I wasn't singling you out, or wasn't meaning to anyway. I'm a little bit nuts atm, as it's 2am, and I've been working since 7am yesterday. However, I've just finished the last chapter of the book. Hurrah!! (Now for all the boring editing stuff. Boo!)
 Later,

 John
Jan 23 2004
parent John Reimer <jjreimer telus.net> writes:
 
 I wasn't singling you out, or wasn't meaning to anyway. I'm a little bit
 nuts atm, as it's 2am, and I've been working since 7am yesterday. However,
 I've just finished the last chapter of the book. Hurrah!!
 
 (Now for all the boring editing stuff. Boo!)
Ah, no problem. Just trying to pass the blame :). Congrats on the book! - John PS. Remember you promised that all 18 of us (can't remember the number) could order it when it was done? ;-) We'll make you rich yet! Hope it has something on downcasting for me.
Jan 23 2004
prev sibling parent reply "Phill" <phill pacific.net.au> writes:
I dont see how testing to see if an Object
is an instanceof another Object BEFORE
downcasting can be bad in anyway, in fact, its
a bit like wearing a condom isnt it?

Phill.


"John Reimer" <jjreimer telus.net> wrote in message
news:pan.2004.01.23.14.14.58.592271 telus.net...
 To set people straight here.  This code was a modified example of what the
 Java SWT GUI class does.  I posted it here so I could get help on how to
 work the code in D (trying to port this).  The real code tests using
 instanceof and then promptly downcasts if the object is found valid. Bad
 design? I really don't know if it is. But 99% chance that it is. :-)

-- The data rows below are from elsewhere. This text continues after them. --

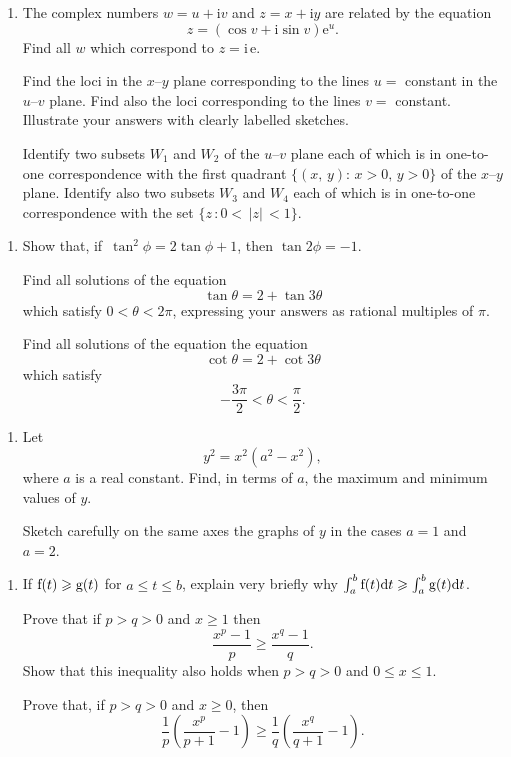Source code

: \documentclass[a4, 11pt]{report}
\newlength{\qspace}
\newcounter{qnumber}
\newenvironment{question}%
 {\vspace{\qspace}
  \begin{enumerate}[\bfseries 1\quad][10]%
    \setcounter{enumi}{\value{qnumber}}%
    \item%
 }
{
  \end{enumerate}
  \filbreak
  \stepcounter{qnumber}
 }
\def\d{{\rm d}}
\def\le{\leqslant}
\def\ge{\geqslant}
\begin{document}
\begin{question}
The complex numbers $w=u+\mathrm{i}v$ and $z=x+\mathrm{i}y$ are related by the
equation
$$z=
(\cos v+\mathrm{i}\sin v)\mathrm{e}^u.$$
Find all $w$ which correspond to $z=\mathrm{i\,e}$.

Find the loci in the $x$--$y$ plane corresponding to the lines $u=$ constant
in the $u$--$v$ plane. Find also the loci corresponding to the lines $v=$
constant. Illustrate your answers with clearly labelled sketches.

Identify two subsets $W_1$ and $W_2$ of the $u$--$v$ plane each of
which is in one-to-one correspondence with the first quadrant
$\{(x,\,y):\,x>0,\,y>0\}$ of the $x$--$y$ plane.
Identify also two subsets $W_3$ and $W_4$ each of which
is in one-to-one correspondence with the set $\{z\,:0<\,\vert z\vert\,<1\}$.

	\end{question}
	
\begin{question}
Show that, if $\,\tan^2\phi=2\tan\phi+1$, then $\tan2\phi=-1$.

Find all solutions of the equation
$$\tan\theta=2+\tan3\theta$$
which satisfy $0<\theta< 2\pi$,
expressing your answers as rational multiples of $\pi$. 

Find all solutions of the equation
the equation
$$\cot\theta=2+\cot3\theta$$
which satisfy $$-\frac{3\pi}{2}<\theta<\frac{\pi}{2}.$$
\end{question}
	
\begin{question}
Let
$$y^2=x^2(a^2-x^2),$$
where $a$ is a real constant.
Find, in terms of $a$, the maximum and minimum values of $y$.


Sketch carefully on the same axes the graphs of $y$
in the cases $a=1$ and $a=2$.
\end{question}
		
\begin{question}	
If   ${\rm f}(t)\ge {\rm g}(t)$ for $a\le t\le b$, explain very
briefly why $\int_a^b {\rm f}(t) \d t \ge \int_a^b {\rm g}(t) \d t$.

Prove that if $p>q>0$ and $x\ge1$ then
$$\frac{x^p-1}{ p}\ge\frac{x^q-1}{ q}.$$
Show that this inequality also holds when $p>q>0$ and $0\le x\le1$.

Prove that, if $p>q>0$ and $x\ge0$, then
$$\frac{1}{ p}\left(\frac{x^p}{ p+1}-1\right)\ge
\frac{1}{q}\left(\frac{x^q}{ q+1}-1\right).$$
\end{question}	
		
\end{document}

 So it wasn't just me! I was just the unfortunate simpleton to choke on
 this candy.

 Later,

 John
Jan 23 2004
parent reply "Matthew" <matthew.hat stlsoft.dot.org> writes:
 I dont see how testing to see if an Object
 is an instanceof another Object BEFORE
 downcasting can be bad in anyway, in fact, its
 a bit like wearing a condom isnt it?
There are two separate issues that you're commenting on here. If you're going to downcast, then it's certainly better to avoid doing a check before and to have the success of the cast provide the information you require. This is, however, a somewhat muddied issue. In C++, dynamic_cast<> on pointers returns NULL, whereas on references it (by necessity) throws std::bad_cast. If D is to have overt support for downcasting, then there would be equivocation on whether it should return NULL or should throw a BadCastException, or whatever. If someone can suggest a clear and unambiguous syntax, it might be best to have both options supported at the language level. On a broader perspective, the notion of whether to check the putative success of a downcast before you make it is a moot point, since it is the badness of the downcast that is preeminent. In general it is fair to say that, except for a worthwhile subset of operations (such as GUI IDDEs, code analysers, code generators, etc.), downcasting indicates bad design. Unfortunately, this does not always mean it's your bad design, as you may be forced to work with a crappy library and cannot avoid the necessity of downcasting. Like anything in software engineering, there is no perfect solution, and we will all have to downcast sometime or other. But just because we have to do it does not mean it is correct, or that the language should make it easy, or subtle, for us to do so. dynamic_cast<> was deliberately named to be as ugly as hell, and that's a *very good thing*. Other languages, e.g. C#, Java and, sadly, D at the moment, allow downcasting to fit unobtrusively into the code. (Of course C++ allows it also if you use C-style casts.) I think D should force the use of a downcast() operator, which is both clear to the reader and unambiguously searchable by automatic tools. Soapbox Sam
 Phill.


 "John Reimer" <jjreimer telus.net> wrote in message
 news:pan.2004.01.23.14.14.58.592271 telus.net...
 To set people straight here.  This code was a modified example of what
the
 Java SWT GUI class does.  I posted it here so I could get help on how to
 work the code in D (trying to port this).  The real code tests using
 instanceof and then promptly downcasts if the object is found valid. Bad
 design? I really don't know if it is. But 99% chance that it is. :-)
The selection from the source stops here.